Russia’s centrality to the issue lies in the facts that it is building Iran’s civilian nuclear reactor at Bushehr and it is the Islamic Republic’s key supplier of high-tech weaponry. Moscow’s support is also critical to the U.S.’s efforts to use sanctions to pressure Iran to back down on the nuclear issue. Wednesday’s meeting between Obama and Medvedev could provide an important indicator of whether Washington will get the help it seeks.

According to Russia’s ambassador to NATO, Dmitri Rogozin, Moscow will use the Obama-Medvedev meeting as an opportunity to assess how far the new Administration plans to go in pursuit of Obama’s promised “new beginning” with Iran. The answer could shape Moscow’s decisions with respect to supplying key military technology to Tehran.

“All the issues of Iran will be decided on what we have more of in our talks — the hope for peace, or the ‘hope’ of threats,” Rogozin tells TIME.

Iran has negotiated an agreement for Russia to supply it with the S-300 surface-to-air missile system, which is far more accurate, and at a far greater range, than Iran’s current air defenses are and would greatly enhance Iran’s capacity to ward off a pre-emptive Israeli or U.S. air strike aimed at its nuclear facilities. The State Department’s key adviser on Iran, Dennis Ross, warned last month that Israel could be tempted to strike before the delivery of S-300 missiles .

But, says Rogozin, Russia could hold back on delivering the enhanced air defenses if Obama signals a change in Iran policy. “The best thing that Washington can offer [Russia] is realigning its own attitude with Iran,” says Rogozin. Moscow will be encouraged by Tuesday’s news that Obama’s special envoy to Afghanistan and Pakistan, Richard Holbrooke, met with Iranian Deputy Foreign Minister Mehdi Akhoundzadeh at a conference in the Hague on Tuesday and that the two had agreed to “remain in touch.”

Russia, in fact, appears to already have put the S-300 delivery to Iran on hold while it waits to see what approach Obama’s Administration adopts in dealing with Tehran’s nuclear program. “On a political level, [the Russians] have put the sale on hold — that’s new,” says Cliff Kupchan, an expert on Russia and Iran at the Eurasia Group in Washington.

Rogozin sees Iran’s need for missiles as being related to Washington’s own stance. “The harsher the U.S. policy is toward Iran, the harsher the response is to the U.S. and the whole world,” he says. “If you drive into a corner a small nation, [its people] will do anything they can to protect their security.” Yet although Russia has long defended Iran’s right to develop its civilian nuclear program, Kupchan claims that officials in Moscow were taken aback when Iran tested a medium-range missile last month. Still, Russia has been unwilling to abandon the S-300 contract. Rogozin indicates that Russia is waiting until “after the first meeting of the two Presidents, and then we will decide on our plans.”
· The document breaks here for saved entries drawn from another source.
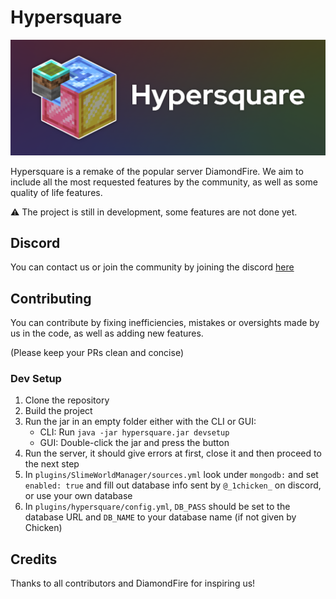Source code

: # Hypersquare

![Hypersquare](./.github/banner.png)

Hypersquare is a remake of the popular server DiamondFire.
We aim to include all the most requested features by the community, as well as some quality of life features.

⚠ The project is still in development, some features are not done yet.

## Discord

You can contact us or join the community by joining the discord [here](https://discord.gg/uyXGY73kdw)


## Contributing

You can contribute by fixing inefficiencies, mistakes or oversights made by us in the code, as well as adding new features.

(Please keep your PRs clean and concise)

### Dev Setup

1. Clone the repository
2. Build the project
3. Run the jar in an empty folder either with the CLI or GUI:
   * CLI: Run `java -jar hypersquare.jar devsetup`
   * GUI: Double-click the jar and press the button
4. Run the server, it should give errors at first, close it and then proceed to the next step
5. In `plugins/SlimeWorldManager/sources.yml` look under `mongodb:` and set `enabled: true` and fill out database info sent by `@_1chicken_` on discord, or use your own database
6. In `plugins/hypersquare/config.yml`, `DB_PASS` should be set to the database URL and `DB_NAME` to your database name (if not given by Chicken)

## Credits
Thanks to all contributors and DiamondFire for inspiring us!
Besides a new stance toward Tehran, Obama can offer Russia two further inducements to cooperate on Iran: a tacit delay — perhaps for years — in plans to deploy a U.S. missile-defense system in Poland and the Czech Republic, and plans to extend NATO membership to Georgia and Ukraine. Both issues are on the table at this week’s NATO summit in France and Germany, although with no link to Iran. Indeed, Iran is not the only issue on which the U.S. and its allies need Russian help: Moscow’s cooperation may be the key element in securing alternative supply routes for NATO troops in Afghanistan, given the ease with which Taliban-aligned forces are able to attack the supply lines through Pakistan on which the mission currently depends.

Even with concessions on the missile shield and on Ukraine and Georgia, Russia remains deeply suspicious of NATO. “There is still no mutual understanding or trust between us,” Rogozin says. “Russia should become a reliable partner to both the U.S. and NATO, but for that, Russia needs to be respected in both Washington and Brussels.” Moscow would prefer to reduce the alliance’s footprint not only on its southern flank in Georgia and Ukraine but also on its western frontier with Poland and the Baltic states — although any reversal of the integration of those countries into NATO would render the alliance itself meaningless. So the relationship is likely to remain testy, even if it becomes more cooperative. “We are not a naïve people, but we feel a lot of hope,” says Rogozin. “We are optimistic.”